Baseline characteristics of cancer survivors and age-matched controls.
Values are presented as mean ± standard deviation (SD) for continuous variables and number (percentage) for categorical variables. P-values were calculated using the generalized estimating equation (GEE) to account for matched pairs.
Linear regression analyses were conducted for femoral neck BMD T-score in all participants (Table 2). In univariable analysis, sex, age, smoking, fracture history, exercise, obesity, serum calcium, body fat percentage, muscle mass, and cancer history showed significant correlations with femur neck BMD. In the multivariable analysis, exercise and serum calcium were no longer significantly associated with femoral neck BMD after adjusting for other covariates. On the contrary, serum vitamin D (E = 0.009, SD = 0.004, P = .030) remained significantly associated with femoral neck BMD.
Univariable and multivariable linear regression analysis for femoral neck bone mineral density (BMD).
Multivariable models were adjusted for sex, age, smoking status, fracture history, regular exercise, serum calcium, body fat percentage, muscle mass, and cancer history. Values are presented as regression coefficient (estimate) ± standard error (std. err).
Table 3 shows the results of multivariable linear regression analyses stratified by cancer status. In the age-matched control group (non-cancer group), sex (E = −0.461, SD = 0.198, P = .020), age (E = −0.052, SD = 0.005, P < .001), and muscle mass (E = 0.051, SD = 0.007, P < .001) were significantly correlated with femur neck BMD. In the cancer survivor group, sex (E = −0.680, SD = 0.290, P = .021), age (E = −0.032, SD = 0.009, P < .001), muscle mass (E = 0.073, SD = 0.014, P < .0001), smoking (E = −0.779, SD = 0.275, P = .005), and fracture history (E = −0.507, SD = 0.168, P = .003) showed significant correlation with femur neck BMD.
Multivariable linear regression analysis stratified by cancer status.
Multivariable models were adjusted for sex, age, smoking status, fracture history, regular exercise, serum calcium, body fat percentage, muscle mass, and cancer history. Values are presented as regression coefficient (estimate) ± standard error (Std. err).
Bayesian network analysis
All 12 CBNs derived from the BANJO analysis produced identical log-likelihood score (−4970.9305) and network structure. The final CBN structure is presented in Figure 2. In this structure, age and muscle mass were identified as plausible direct causes of femoral neck BMD, while muscle mass was a direct effect of sex. Fracture history and body fat percentage were influenced by age and sex, respectively. In addition, age and vitamin D appeared to influence cancer status in the current dataset. When the BMD of femur neck was set as target node, age, muscle mass, and sex were key determinants in the posterior probability distribution for femoral neck BMD.

Causal Bayesian network (CBN) structure for femoral neck bone mineral density (BMD).
Depending on whether age was set to <50 or >60 years, the probabilities of low (state 0) and normal (state 1) of femoral neck BMD states changed markedly (Figure 3A and B), suggesting a negative association between age and femur neck BMD. In addition, the probability associated with smoking experience also decreased (Figure 3C and D), indicating that both aging and female sex may negatively affect femoral neck BMD. However, even when conditioning both age (>60 years) and sex (female), muscle mass maintained a positive association with femoral neck BMD (Figure 4). In other words, among women aged >60 years increased muscle mass through physical activity may have a protective effect on bone health.

Conditional probability changes of femoral neck BMD according to age and sex. Panels (A to D) illustrate changes in posterior probabilities across network nodes following conditional manipulations of the age and sex nodes.

Conditional network analysis for multivariable scenarios.
Discussion
This study assessed the interactions between BMD and various health-related and demographic variables in cancer survivors using a CBN model. The analysis highlighted the complex interplay between muscle mass and other determinants of BMD in this group.
The amount of biological data collected in the medical field is increasing and becoming more complex each year. To elucidate the underlying mechanisms of disease phenotypes, analytical tools capable of modeling causal interconnections among complex datasets are essential.
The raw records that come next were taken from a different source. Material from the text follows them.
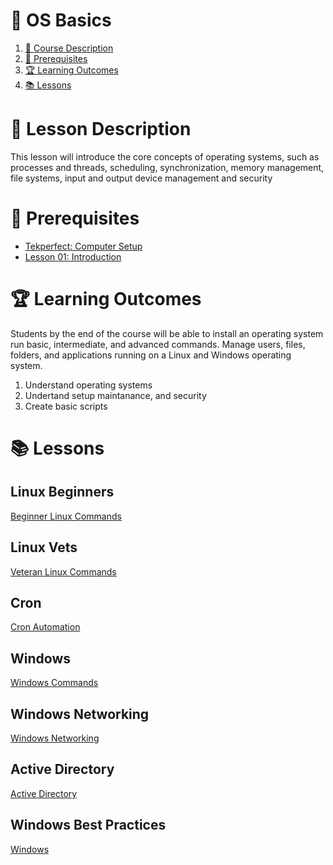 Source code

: # **💾 OS Basics**

1. [📝 Course Description](#📝-course-description)
2. [🎯 Prerequisites](#🎯-prerequisites)
3. [🏆 Learning Outcomes](#🏆-learning-outcomes)
4. [📚 Lessons](#📚-lessons)


# 📝 Lesson Description

This lesson will introduce the core concepts of operating systems, such as processes and threads, scheduling, synchronization, memory management, file systems, input and output device management and security

# 🎯 Prerequisites

* [Tekperfect: Computer Setup](/lessons/computer-setup.md)
* [Lesson 01: Introduction](/courses/01-Introduction/home.md)

# 🏆 Learning Outcomes

Students by the end of the course will be able to install an operating system run basic, intermediate, and advanced commands. Manage users, files, folders, and applications running on a Linux and Windows operating system.

1. Understand operating systems
1. Undertand setup maintanance, and security
1. Create basic scripts

# 📚 Lessons

## Linux Beginners

[Beginner Linux Commands](/courses/02-Os_Basics/lessons/linux-commands.md)

## Linux Vets

[Veteran Linux Commands](/courses/02-Os_Basics/lessons/linux-vets.md)

## Cron

[Cron Automation](/courses/02-Os_Basics/lessons/cron.md)

## Windows

[Windows Commands](/courses/02-Os_Basics/lessons/windows-commands.md)

## Windows Networking

[Windows Networking](/courses/02-Os_Basics/lessons/windows-networking.md)

## Active Directory

[Active Directory](/courses/02-Os_Basics/lessons/active-directory.md)

## Windows Best Practices 

[Windows](/courses/02-Os_Basics/lessons/windows-best-practices.md)

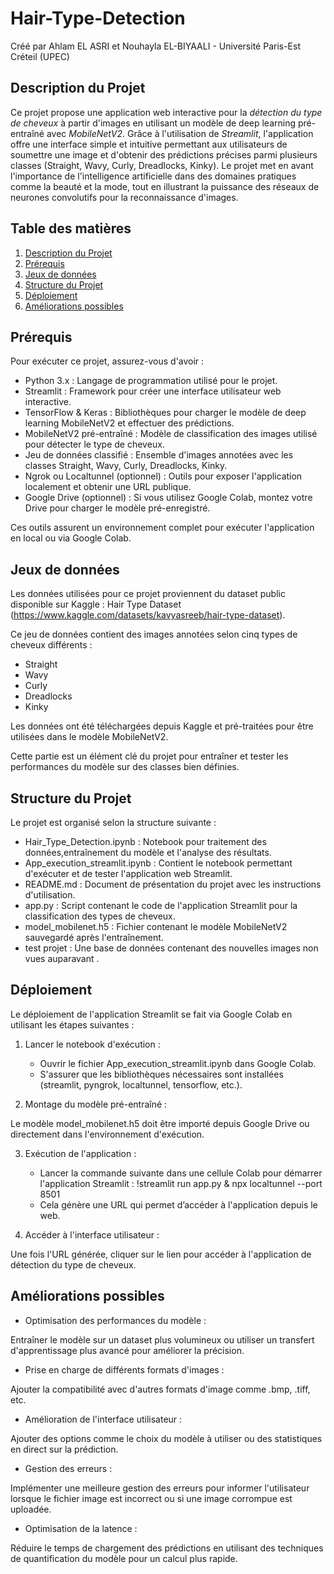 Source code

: # Hair-Type-Detection

Créé par Ahlam EL ASRI et Nouhayla EL-BIYAALI - Université Paris-Est Créteil (UPEC)


## Description du Projet

Ce projet propose une application web interactive pour la *détection du type de cheveux* à partir d'images en utilisant un modèle de deep learning pré-entraîné avec *MobileNetV2*. Grâce à l'utilisation de *Streamlit*, l'application offre une interface simple et intuitive permettant aux utilisateurs de soumettre une image et d'obtenir des prédictions précises parmi plusieurs classes (Straight, Wavy, Curly, Dreadlocks, Kinky). Le projet met en avant l'importance de l'intelligence artificielle dans des domaines pratiques comme la beauté et la mode, tout en illustrant la puissance des réseaux de neurones convolutifs pour la reconnaissance d'images.

## Table des matières

1. [Description du Projet](#description-du-projet)
2. [Prérequis](#prérequis)
3. [Jeux de données](#jeux-de-données)
4. [Structure du Projet](#structure-du-projet)
5. [Déploiement](#déploiement)
6. [Améliorations possibles](#améliorations-possibles)

## Prérequis

Pour exécuter ce projet, assurez-vous d'avoir :

- Python 3.x : Langage de programmation utilisé pour le projet.
- Streamlit : Framework pour créer une interface utilisateur web interactive.
- TensorFlow & Keras : Bibliothèques pour charger le modèle de deep learning MobileNetV2 et effectuer des prédictions.
- MobileNetV2 pré-entraîné : Modèle de classification des images utilisé pour détecter le type de cheveux.
- Jeu de données classifié : Ensemble d'images annotées avec les classes Straight, Wavy, Curly, Dreadlocks, Kinky.
- Ngrok ou Localtunnel (optionnel) : Outils pour exposer l'application localement et obtenir une URL publique.
- Google Drive (optionnel) : Si vous utilisez Google Colab, montez votre Drive pour charger le modèle pré-enregistré.
  
Ces outils assurent un environnement complet pour exécuter l'application en local ou via Google Colab.

## Jeux de données

Les données utilisées pour ce projet proviennent du dataset public disponible sur Kaggle : Hair Type Dataset (https://www.kaggle.com/datasets/kavyasreeb/hair-type-dataset).

Ce jeu de données contient des images annotées selon cinq types de cheveux différents :

- Straight
- Wavy
- Curly
- Dreadlocks
- Kinky
  
Les données ont été téléchargées depuis Kaggle et pré-traitées pour être utilisées dans le modèle MobileNetV2.

Cette partie est un élément clé du projet pour entraîner et tester les performances du modèle sur des classes bien définies.

##  Structure du Projet

Le projet est organisé selon la structure suivante :

- Hair_Type_Detection.ipynb : Notebook pour traitement des données,entraînement du modèle et l'analyse des résultats.
- App_execution_streamlit.ipynb : Contient le notebook permettant d'exécuter et de tester l'application web Streamlit.
- README.md : Document de présentation du projet avec les instructions d'utilisation.
- app.py : Script contenant le code de l'application Streamlit pour la classification des types de cheveux.
- model_mobilenet.h5 : Fichier contenant le modèle MobileNetV2 sauvegardé après l'entraînement.
- test projet : Une base de données contenant des nouvelles images non vues auparavant .

##  Déploiement

Le déploiement de l'application Streamlit se fait via Google Colab en utilisant les étapes suivantes :

1. Lancer le notebook d'exécution :
    - Ouvrir le fichier App_execution_streamlit.ipynb dans Google Colab.
    - S'assurer que les bibliothèques nécessaires sont installées (streamlit, pyngrok, localtunnel, tensorflow, etc.).

3. Montage du modèle pré-entraîné :

Le modèle model_mobilenet.h5 doit être importé depuis Google Drive ou directement dans l'environnement d'exécution.

3. Exécution de l'application :
   
   - Lancer la commande suivante dans une cellule Colab pour démarrer l'application Streamlit : !streamlit run app.py & npx localtunnel --port 8501
   - Cela génère une URL qui permet d’accéder à l'application depuis le web.

4. Accéder à l'interface utilisateur :
   
Une fois l'URL générée, cliquer sur le lien pour accéder à l'application de détection du type de cheveux.


## Améliorations possibles

- Optimisation des performances du modèle :
  
Entraîner le modèle sur un dataset plus volumineux ou utiliser un transfert d'apprentissage plus avancé pour améliorer la précision.

- Prise en charge de différents formats d'images :
  
Ajouter la compatibilité avec d'autres formats d'image comme .bmp, .tiff, etc.

- Amélioration de l'interface utilisateur :
  
Ajouter des options comme le choix du modèle à utiliser ou des statistiques en direct sur la prédiction.

- Gestion des erreurs :

Implémenter une meilleure gestion des erreurs pour informer l'utilisateur lorsque le fichier image est incorrect ou si une image corrompue est uploadée.

- Optimisation de la latence :
  
Réduire le temps de chargement des prédictions en utilisant des techniques de quantification du modèle pour un calcul plus rapide.



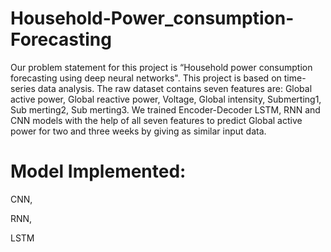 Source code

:# Household-Power_consumption-Forecasting
Our problem statement for this project is  “Household power consumption forecasting using deep neural networks". This project is based on time-series data analysis. The raw dataset contains seven features are: Global active power, Global reactive power, Voltage, Global intensity, Submerting1, Sub merting2, Sub merting3. We trained Encoder-Decoder LSTM, RNN and CNN models with the help of all seven features to predict Global active power for two and three weeks by giving as similar input data.


# Model Implemented:
 CNN,
 
 RNN,
 
 LSTM
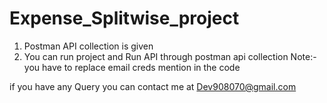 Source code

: # Expense_Splitwise_project

1. Postman API collection is given
2. You can run project and Run API through postman api collection
Note:- you have to replace email creds mention in the code

if you have any Query you can contact me at Dev908070@gmail.com
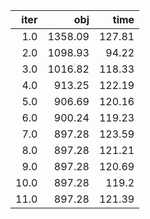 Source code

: |   iter |       obj |     time |
| ------:| ---------:| --------:|
|  $1.0$ | $1358.09$ | $127.81$ |
|  $2.0$ | $1098.93$ |  $94.22$ |
|  $3.0$ | $1016.82$ | $118.33$ |
|  $4.0$ |  $913.25$ | $122.19$ |
|  $5.0$ |  $906.69$ | $120.16$ |
|  $6.0$ |  $900.24$ | $119.23$ |
|  $7.0$ |  $897.28$ | $123.59$ |
|  $8.0$ |  $897.28$ | $121.21$ |
|  $9.0$ |  $897.28$ | $120.69$ |
| $10.0$ |  $897.28$ |  $119.2$ |
| $11.0$ |  $897.28$ | $121.39$ |

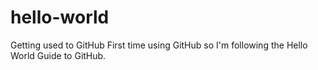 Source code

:# hello-world
Getting used to GitHub
First time using GitHub so I'm following the Hello World Guide to GitHub.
Because available clinical data are often incomplete, missing data and uncertainty must be considered in analysis. However, traditional regression methods have limited ability to capture layered correlations or direct causal relationships among predictors. In contrast, Bayesian network analysis—being graphical and intuitive for clinicians—can more clearly represent hierarchical and causal dependencies among variables.24,25 Furthermore, Bayesian networks are especially well suited for reasoning under uncertainty. 26 In the present study, the CBN structure (Figure 2) enabled intuitive visualization of causal pathways among factors influencing BMD. The model also allowed personalized probabilistic predictions of the target outcome based on different conditional states of each variable.
Our findings of regarding the associations between BMD and multiple factors are consistent with those of prior studies. Especially, we confirmed that low muscle mass is a significant risk factor for reduced BMD among cancer survivors.27-30 Muscle mass and BMD have both been identified as a valuable imaging marker across various clinical settings.31-33 In addition, BMD has demonstrated predictive value in several cancer types.34-36 We also found that sex and age were key determinants of BMD in cancer survivors, consistent with previous study. 27 Interestingly, the direction of the association between smoking and BMD reversed after multivariable adjustment. While smoking initially appeared positively associated with BMD in univariable analysis, this association became negative after adjusting for confounders such as age, sex, and muscle mass. This suggests that the unadjusted relationship was confounded by demographic and body composition factors, as smokers in our cohort tended to be younger and more muscular. This adjusted negative association aligns with previous studies showing that smoking adversely affects bone metabolism and increases osteoporosis risk.37,38 Beyond demographic and behavioral variables, our analysis also considered the potential impact of body fat percentage, fracture history, and vitamin D levels—factors known to influence bone health in cancer survivors.
Previous research has established several risk factors for low BMD in cancer survivors, particularly the effects of chemotherapy and hormonal treatments on bone metabolism.39-41 Our findings corroborate these results while extending them through the application of a CBN approach, which enables the identification of both direct and indirect associations among multiple variables. The final CBN structure illustrated direct effects of age and muscle mass on femoral neck BMD, with indirect influences from sex, smoking, and fracture history. Clinically, this suggests that maintaining or improving muscle mass may protect against bone loss, even among older survivors with smoking history or prior fractures. The network also identified age as a central node connecting multiple lifestyle and biological factors, emphasizing the need for integrated geriatric and survivorship management strategies.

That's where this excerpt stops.